__Exercise prompt__
Range to copy from the entries below: the line containing "- Blacklisting: Some" through the line containing "deborahdrake/deborahdrake is a", inclusive. Retype only those lines, exactly, without any images.

__Extracted data__
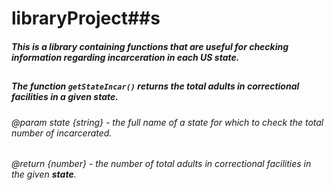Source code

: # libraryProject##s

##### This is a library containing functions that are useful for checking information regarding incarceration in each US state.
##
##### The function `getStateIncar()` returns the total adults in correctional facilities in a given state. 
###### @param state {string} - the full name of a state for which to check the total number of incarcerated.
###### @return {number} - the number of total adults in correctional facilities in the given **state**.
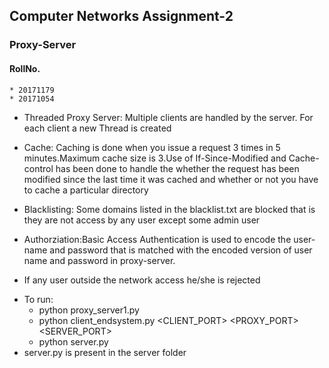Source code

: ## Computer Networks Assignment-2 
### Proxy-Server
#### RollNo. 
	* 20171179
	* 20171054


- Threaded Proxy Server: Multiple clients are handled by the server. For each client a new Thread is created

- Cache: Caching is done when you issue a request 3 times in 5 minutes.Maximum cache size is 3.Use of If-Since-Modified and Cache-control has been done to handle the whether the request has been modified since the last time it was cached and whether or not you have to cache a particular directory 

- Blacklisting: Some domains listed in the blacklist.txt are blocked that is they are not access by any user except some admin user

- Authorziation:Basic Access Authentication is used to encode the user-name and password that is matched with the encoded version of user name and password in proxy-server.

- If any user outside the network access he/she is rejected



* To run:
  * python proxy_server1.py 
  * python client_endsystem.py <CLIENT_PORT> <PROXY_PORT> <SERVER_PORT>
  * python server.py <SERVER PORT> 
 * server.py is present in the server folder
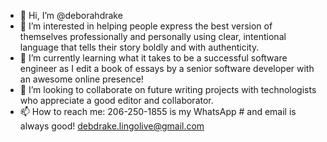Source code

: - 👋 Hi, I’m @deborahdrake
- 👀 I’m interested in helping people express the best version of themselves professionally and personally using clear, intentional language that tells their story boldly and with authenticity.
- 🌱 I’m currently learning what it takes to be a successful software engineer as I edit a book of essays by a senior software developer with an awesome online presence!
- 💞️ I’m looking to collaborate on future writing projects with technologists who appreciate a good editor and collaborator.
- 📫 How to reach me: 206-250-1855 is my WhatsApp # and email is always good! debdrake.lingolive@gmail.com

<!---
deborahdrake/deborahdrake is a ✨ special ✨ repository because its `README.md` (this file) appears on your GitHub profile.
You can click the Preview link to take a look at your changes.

__Solution__
- Blacklisting: Some domains listed in the blacklist.txt are blocked that is they are not access by any user except some admin user

- Authorziation:Basic Access Authentication is used to encode the user-name and password that is matched with the encoded version of user name and password in proxy-server.

- If any user outside the network access he/she is rejected



* To run:
  * python proxy_server1.py 
  * python client_endsystem.py <CLIENT_PORT> <PROXY_PORT> <SERVER_PORT>
  * python server.py <SERVER PORT> 
 * server.py is present in the server folder
Source code

: - 👋 Hi, I’m @deborahdrake
- 👀 I’m interested in helping people express the best version of themselves professionally and personally using clear, intentional language that tells their story boldly and with authenticity.
- 🌱 I’m currently learning what it takes to be a successful software engineer as I edit a book of essays by a senior software developer with an awesome online presence!
- 💞️ I’m looking to collaborate on future writing projects with technologists who appreciate a good editor and collaborator.
- 📫 How to reach me: 206-250-1855 is my WhatsApp # and email is always good! debdrake.lingolive@gmail.com

<!---
deborahdrake/deborahdrake is a ✨ special ✨ repository because its `README.md` (this file) appears on your GitHub profile.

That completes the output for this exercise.